## What to work on
Print the lines in the listing below that fall between the line with "3. **A shortcut" and the line with "and Engineering* (2023)", those two lines included, exactly as they stand and with nothing else.

## Extracted records
————————
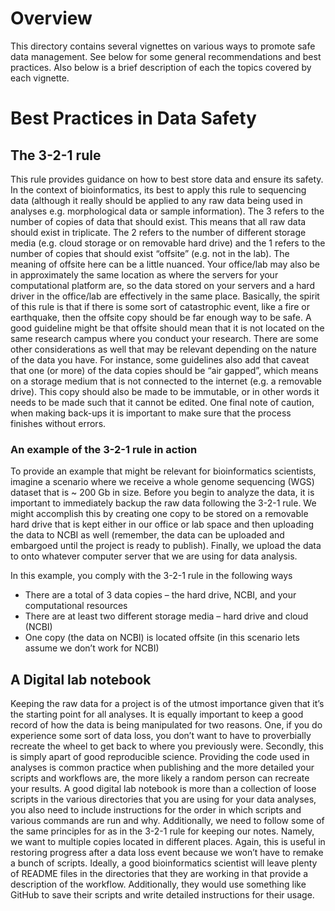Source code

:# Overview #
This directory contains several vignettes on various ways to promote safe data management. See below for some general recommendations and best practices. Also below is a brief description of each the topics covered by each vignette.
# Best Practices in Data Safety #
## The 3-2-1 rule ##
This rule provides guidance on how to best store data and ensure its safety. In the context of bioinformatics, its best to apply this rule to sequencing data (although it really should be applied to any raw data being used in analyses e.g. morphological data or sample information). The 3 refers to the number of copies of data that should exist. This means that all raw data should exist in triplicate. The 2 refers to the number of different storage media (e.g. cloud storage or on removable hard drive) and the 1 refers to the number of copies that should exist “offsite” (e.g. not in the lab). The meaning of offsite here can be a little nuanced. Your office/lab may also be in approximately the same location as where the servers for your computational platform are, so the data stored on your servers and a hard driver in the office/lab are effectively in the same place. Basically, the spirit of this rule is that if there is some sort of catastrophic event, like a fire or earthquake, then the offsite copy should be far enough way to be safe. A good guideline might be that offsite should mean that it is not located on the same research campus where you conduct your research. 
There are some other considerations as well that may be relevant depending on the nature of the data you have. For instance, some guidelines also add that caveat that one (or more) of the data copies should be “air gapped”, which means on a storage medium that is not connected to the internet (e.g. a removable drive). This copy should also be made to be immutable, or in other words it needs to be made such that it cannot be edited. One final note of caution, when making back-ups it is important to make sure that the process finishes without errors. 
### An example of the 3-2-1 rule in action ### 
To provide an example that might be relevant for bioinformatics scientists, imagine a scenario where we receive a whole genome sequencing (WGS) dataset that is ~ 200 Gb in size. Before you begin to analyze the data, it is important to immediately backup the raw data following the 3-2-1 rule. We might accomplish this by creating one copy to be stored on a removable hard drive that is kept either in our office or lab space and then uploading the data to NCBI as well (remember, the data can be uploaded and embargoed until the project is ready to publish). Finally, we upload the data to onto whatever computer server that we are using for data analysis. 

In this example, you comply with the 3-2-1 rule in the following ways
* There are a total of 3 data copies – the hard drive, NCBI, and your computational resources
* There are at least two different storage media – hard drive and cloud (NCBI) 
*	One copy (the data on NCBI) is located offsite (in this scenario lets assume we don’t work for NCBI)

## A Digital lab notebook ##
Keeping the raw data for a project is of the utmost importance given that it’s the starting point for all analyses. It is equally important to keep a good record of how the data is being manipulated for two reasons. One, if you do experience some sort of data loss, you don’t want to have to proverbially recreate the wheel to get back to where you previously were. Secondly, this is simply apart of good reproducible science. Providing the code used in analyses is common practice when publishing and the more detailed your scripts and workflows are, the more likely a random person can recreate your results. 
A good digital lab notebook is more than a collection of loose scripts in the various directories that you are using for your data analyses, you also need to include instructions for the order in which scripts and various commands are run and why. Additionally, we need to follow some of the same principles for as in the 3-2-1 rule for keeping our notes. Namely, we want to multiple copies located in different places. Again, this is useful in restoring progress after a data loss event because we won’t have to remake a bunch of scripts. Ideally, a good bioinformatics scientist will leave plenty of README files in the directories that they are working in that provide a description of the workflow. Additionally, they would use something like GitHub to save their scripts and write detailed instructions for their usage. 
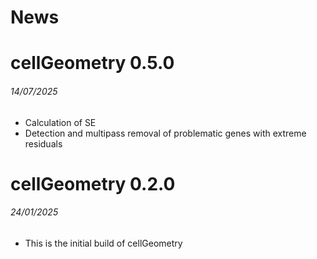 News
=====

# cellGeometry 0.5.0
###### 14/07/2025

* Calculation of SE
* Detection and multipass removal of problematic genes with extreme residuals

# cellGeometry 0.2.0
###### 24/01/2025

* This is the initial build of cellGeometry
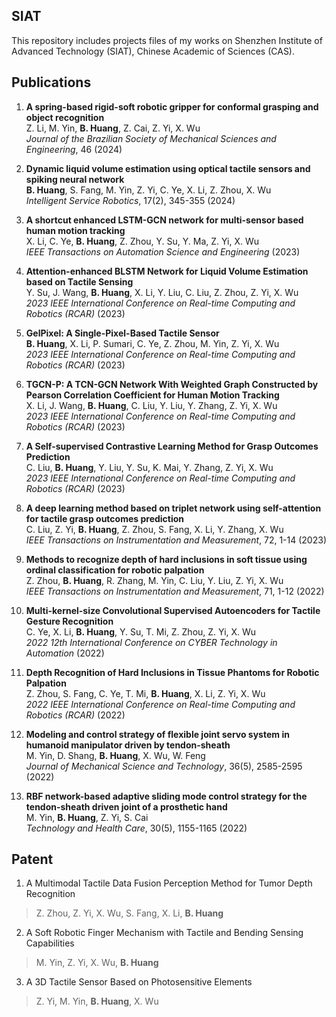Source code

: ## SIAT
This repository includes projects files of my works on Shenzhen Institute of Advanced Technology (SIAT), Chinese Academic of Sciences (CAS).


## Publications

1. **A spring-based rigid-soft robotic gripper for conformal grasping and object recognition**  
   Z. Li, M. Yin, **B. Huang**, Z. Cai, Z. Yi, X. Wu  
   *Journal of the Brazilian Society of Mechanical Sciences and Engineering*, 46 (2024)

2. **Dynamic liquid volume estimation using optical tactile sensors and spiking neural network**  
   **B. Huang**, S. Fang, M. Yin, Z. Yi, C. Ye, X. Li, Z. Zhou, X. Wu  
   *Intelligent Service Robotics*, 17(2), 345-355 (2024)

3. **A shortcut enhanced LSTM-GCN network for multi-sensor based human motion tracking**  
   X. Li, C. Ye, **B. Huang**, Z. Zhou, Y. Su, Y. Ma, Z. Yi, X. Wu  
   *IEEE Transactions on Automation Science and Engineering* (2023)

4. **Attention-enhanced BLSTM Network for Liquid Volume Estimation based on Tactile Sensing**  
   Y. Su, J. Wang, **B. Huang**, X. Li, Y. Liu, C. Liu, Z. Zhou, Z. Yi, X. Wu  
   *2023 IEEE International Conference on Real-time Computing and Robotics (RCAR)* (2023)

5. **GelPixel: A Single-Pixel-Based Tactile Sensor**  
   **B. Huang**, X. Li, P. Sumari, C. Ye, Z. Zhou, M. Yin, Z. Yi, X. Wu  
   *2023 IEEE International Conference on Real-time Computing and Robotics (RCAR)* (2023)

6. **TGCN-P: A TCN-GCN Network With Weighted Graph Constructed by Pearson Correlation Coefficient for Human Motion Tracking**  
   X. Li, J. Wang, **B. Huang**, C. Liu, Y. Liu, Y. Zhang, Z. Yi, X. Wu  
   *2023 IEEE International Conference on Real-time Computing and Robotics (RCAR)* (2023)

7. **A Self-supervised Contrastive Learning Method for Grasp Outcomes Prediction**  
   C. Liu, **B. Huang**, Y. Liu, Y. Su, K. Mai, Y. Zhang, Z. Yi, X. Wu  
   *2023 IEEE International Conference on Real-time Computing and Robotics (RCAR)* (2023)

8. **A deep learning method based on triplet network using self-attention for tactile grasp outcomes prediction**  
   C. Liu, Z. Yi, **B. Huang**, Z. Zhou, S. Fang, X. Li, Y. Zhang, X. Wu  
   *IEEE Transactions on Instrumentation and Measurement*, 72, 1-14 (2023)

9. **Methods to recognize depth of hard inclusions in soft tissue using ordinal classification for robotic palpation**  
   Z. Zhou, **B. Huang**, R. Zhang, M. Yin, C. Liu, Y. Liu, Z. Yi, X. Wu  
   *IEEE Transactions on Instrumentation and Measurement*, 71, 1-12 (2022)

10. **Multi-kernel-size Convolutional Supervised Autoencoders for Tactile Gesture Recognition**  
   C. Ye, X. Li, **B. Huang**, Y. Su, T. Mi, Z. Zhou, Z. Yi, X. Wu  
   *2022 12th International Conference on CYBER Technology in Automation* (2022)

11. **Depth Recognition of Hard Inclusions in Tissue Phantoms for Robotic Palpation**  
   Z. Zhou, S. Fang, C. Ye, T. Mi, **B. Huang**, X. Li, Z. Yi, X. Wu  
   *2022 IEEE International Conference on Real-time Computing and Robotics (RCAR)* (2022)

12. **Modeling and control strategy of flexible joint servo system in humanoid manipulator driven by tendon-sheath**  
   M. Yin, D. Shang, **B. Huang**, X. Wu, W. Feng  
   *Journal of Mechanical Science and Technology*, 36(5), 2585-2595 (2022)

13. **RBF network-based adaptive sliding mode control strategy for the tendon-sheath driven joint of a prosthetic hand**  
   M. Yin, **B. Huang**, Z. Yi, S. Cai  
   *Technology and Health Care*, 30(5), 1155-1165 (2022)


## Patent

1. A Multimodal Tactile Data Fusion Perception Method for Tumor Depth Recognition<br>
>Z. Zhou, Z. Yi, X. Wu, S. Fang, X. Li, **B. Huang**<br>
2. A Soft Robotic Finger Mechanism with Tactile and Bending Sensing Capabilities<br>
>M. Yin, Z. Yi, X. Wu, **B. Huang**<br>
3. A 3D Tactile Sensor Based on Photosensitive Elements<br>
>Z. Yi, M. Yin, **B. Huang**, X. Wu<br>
————————
## Answer box
3. **A shortcut enhanced LSTM-GCN network for multi-sensor based human motion tracking**  
   X. Li, C. Ye, **B. Huang**, Z. Zhou, Y. Su, Y. Ma, Z. Yi, X. Wu  
   *IEEE Transactions on Automation Science and Engineering* (2023)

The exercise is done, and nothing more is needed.